For my full debrief, head over to GMATClub
I generally studied every night after work for 1-2 hours depending on tiredness and 2-3 hours a day on the weekends. I always mixed the question types up e.g. 10 PS + 10 DS or 10 RC, 10 CR and 10 SC. I also incorporated the CATs into my routine on the weekends.
I got to the test centre in good time, sat in a cafe before to have a coffee and eat something (making sure I followed my routine). The sign-in process for the exam was fine. I went to the bathroom before the exam just to work out where it was for my breaks.
AWA – Everything was basically the same as GMATPrep. Use the Chineseburned template!
IR – I had quite a few multi-source questions and multi-part questions but I still managed to complete it. The key though is don’t use up too much stamina before Quant.
Quant – This felt on par with GMATPrep. When I took my CATs, I found that MGMAT was really heavy on time consuming calculations.

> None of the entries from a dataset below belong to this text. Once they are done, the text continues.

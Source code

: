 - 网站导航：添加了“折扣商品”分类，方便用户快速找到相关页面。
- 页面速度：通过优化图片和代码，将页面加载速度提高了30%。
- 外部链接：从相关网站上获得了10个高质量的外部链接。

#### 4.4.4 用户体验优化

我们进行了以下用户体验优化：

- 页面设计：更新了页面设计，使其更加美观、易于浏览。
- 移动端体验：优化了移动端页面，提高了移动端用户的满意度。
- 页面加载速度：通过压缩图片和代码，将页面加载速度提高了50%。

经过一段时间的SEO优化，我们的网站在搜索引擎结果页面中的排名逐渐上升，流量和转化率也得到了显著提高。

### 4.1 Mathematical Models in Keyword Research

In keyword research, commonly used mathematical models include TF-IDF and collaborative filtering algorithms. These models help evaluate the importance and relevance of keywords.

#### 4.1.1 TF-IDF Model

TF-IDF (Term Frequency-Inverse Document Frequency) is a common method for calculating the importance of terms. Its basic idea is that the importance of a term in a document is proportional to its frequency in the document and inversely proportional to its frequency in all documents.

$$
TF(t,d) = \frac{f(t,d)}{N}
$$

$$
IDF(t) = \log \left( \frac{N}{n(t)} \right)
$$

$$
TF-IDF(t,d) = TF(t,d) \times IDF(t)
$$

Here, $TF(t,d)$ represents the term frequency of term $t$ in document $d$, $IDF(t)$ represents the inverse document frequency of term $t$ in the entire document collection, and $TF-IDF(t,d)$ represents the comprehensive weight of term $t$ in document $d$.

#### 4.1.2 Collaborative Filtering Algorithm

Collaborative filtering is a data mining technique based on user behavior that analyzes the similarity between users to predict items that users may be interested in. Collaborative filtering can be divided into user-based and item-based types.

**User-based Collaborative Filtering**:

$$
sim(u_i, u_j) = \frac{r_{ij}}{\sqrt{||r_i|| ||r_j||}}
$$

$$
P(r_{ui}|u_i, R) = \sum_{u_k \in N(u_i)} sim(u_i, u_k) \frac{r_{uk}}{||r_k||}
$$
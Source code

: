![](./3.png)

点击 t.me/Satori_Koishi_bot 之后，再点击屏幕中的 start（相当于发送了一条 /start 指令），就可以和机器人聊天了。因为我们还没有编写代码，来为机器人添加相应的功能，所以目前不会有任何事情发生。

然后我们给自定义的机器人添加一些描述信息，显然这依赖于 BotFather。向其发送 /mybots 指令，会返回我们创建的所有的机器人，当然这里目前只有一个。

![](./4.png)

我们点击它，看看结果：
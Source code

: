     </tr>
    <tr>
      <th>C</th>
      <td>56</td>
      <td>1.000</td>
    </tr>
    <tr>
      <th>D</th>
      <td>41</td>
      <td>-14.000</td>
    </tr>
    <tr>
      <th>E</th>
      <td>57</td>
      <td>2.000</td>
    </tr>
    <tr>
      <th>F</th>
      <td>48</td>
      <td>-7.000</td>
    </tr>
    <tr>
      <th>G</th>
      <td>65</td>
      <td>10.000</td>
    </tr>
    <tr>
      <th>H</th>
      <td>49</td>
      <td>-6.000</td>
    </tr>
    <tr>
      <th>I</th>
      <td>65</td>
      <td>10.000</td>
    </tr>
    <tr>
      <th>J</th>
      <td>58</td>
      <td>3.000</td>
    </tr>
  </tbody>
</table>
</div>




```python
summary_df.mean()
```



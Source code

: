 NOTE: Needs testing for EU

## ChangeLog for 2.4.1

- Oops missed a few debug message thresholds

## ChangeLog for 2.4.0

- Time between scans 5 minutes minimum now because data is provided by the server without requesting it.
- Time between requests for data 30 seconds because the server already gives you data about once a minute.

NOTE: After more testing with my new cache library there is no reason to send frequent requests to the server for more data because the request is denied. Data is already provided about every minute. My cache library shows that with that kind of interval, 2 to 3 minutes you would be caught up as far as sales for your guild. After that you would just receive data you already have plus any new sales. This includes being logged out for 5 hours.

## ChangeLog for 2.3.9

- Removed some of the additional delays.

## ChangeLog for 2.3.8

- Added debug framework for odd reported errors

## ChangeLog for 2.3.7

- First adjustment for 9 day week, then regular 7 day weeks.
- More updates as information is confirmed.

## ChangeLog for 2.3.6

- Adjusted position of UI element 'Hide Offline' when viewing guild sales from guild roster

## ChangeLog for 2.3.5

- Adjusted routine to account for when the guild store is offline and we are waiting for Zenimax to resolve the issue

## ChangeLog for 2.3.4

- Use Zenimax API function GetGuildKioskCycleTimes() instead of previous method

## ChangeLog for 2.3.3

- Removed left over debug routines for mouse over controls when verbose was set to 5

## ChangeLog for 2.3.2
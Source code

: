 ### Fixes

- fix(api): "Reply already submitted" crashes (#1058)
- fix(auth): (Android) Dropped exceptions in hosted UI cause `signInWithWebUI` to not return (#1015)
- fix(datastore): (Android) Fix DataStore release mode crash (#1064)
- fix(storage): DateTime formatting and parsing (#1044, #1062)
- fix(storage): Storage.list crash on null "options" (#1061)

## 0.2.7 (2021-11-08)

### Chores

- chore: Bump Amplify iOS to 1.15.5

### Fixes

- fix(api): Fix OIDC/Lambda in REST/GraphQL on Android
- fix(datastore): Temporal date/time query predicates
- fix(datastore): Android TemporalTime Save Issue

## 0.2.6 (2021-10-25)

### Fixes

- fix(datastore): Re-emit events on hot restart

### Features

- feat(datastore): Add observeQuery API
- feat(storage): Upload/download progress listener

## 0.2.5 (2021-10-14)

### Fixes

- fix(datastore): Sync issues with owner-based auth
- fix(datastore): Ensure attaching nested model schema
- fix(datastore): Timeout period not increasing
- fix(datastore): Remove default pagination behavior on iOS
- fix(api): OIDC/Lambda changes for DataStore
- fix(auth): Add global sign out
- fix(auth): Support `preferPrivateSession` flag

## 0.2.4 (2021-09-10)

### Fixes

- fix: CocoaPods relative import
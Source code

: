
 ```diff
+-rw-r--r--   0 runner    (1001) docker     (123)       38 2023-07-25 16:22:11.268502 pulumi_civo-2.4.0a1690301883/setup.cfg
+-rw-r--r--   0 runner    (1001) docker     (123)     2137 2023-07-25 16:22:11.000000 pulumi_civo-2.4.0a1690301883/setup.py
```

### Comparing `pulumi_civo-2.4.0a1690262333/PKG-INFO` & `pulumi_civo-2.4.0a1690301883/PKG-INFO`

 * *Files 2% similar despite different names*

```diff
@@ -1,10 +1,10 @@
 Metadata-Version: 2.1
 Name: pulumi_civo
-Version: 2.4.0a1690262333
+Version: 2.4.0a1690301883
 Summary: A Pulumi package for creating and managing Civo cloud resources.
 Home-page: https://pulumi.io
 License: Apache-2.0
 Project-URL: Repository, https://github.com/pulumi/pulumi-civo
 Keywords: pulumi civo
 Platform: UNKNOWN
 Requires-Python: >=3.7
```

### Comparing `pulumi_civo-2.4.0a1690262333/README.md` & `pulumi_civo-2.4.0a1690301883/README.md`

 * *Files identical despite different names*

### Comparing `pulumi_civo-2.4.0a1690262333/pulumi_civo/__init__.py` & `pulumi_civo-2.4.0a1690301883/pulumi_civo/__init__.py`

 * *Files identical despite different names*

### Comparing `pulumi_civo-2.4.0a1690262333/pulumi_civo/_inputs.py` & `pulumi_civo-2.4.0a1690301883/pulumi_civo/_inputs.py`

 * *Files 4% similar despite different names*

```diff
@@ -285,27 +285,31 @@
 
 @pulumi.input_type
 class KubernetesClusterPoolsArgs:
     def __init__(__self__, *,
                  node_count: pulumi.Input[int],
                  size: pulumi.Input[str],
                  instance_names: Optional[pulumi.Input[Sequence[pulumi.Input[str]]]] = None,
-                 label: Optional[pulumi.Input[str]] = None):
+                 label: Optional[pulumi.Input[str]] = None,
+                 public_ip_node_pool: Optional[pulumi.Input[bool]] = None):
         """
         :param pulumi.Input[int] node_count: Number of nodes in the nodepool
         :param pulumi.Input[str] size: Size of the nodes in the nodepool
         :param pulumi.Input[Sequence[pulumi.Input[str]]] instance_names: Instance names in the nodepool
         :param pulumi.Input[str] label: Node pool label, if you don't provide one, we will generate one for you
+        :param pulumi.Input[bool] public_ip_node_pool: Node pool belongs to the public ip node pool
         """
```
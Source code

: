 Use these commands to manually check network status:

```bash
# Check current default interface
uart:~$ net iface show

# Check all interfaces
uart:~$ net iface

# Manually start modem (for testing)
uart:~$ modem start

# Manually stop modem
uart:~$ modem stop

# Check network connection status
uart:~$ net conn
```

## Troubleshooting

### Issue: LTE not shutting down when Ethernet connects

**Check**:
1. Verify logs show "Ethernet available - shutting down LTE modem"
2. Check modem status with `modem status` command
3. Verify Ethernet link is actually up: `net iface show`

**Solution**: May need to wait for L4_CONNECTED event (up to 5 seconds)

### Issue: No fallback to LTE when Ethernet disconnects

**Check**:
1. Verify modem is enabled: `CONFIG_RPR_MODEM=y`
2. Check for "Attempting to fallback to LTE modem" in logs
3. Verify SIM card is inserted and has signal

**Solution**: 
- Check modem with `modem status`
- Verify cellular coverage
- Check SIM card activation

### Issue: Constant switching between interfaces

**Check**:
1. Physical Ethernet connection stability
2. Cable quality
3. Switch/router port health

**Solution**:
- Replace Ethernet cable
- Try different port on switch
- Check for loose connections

I felt rushed in those CATs whereas for GMATPrep, I almost always had time left because a lot of the questions (especially DS) were theory based. In the test itself, I was ahead of schedule, so I solved the last 7-8 really leisurely (over 2mins each), making sure I was 100% correct.
Verbal – I have to say, this is the section I could have done better on. Questions wise, they were of a similar standard to GMATPrep. However between questions 25-35 I felt really hungry and I lost concentration. I managed to recover for the last few questions but unfortunately the damage was done.
When I finished and got my score, I was pretty happy but knew that I did well on Q but was below average on V.
Study materials used
MGMAT Sentence Correction
Powerscore CR Bible
Top 5 takeaways from the experience
1. Too many cooks spoil the broth – There are many tactics and strategies on the GMAT but the key is to find methods that works for you. What works for somebody else may not work for you.
2. Get the basics right – You really need to have a complete understanding before you can efficiently tackle the questions.
3. Practice makes perfect – Take full length CATS and go through the whole process of AWA, IR, Q, V like you would for the actual exam. Don’t skip AWA or IR just because it may not be as important.
4. Practice your test routine
5. Be weary of CATs and don’t get disheartened – Looking back, it was obvious that MGMAT Quant is harder than the real thing. Therefore use the CATs as a tool to find out where you are weak and need to review the basics. They may not be really indicative of your final score. The closest thing you get will be GMATPrep.
Thanks for reading through all of the above! I know it was extremely detailed but hopefully it will be of help to someone. I put the word “probably” in the title because while I exceeded my expectations on Quant, I know I could have done better on Verbal. However I did tell myself before the exam that anything above 700, I won’t retake and I am going to stick to it. I don’t really want to be one of those guys who fixate on the GMAT endlessly. The only scenario where I might retake would be if I bomb out with my applications this year and I get feedback that my GMAT score is holding me back.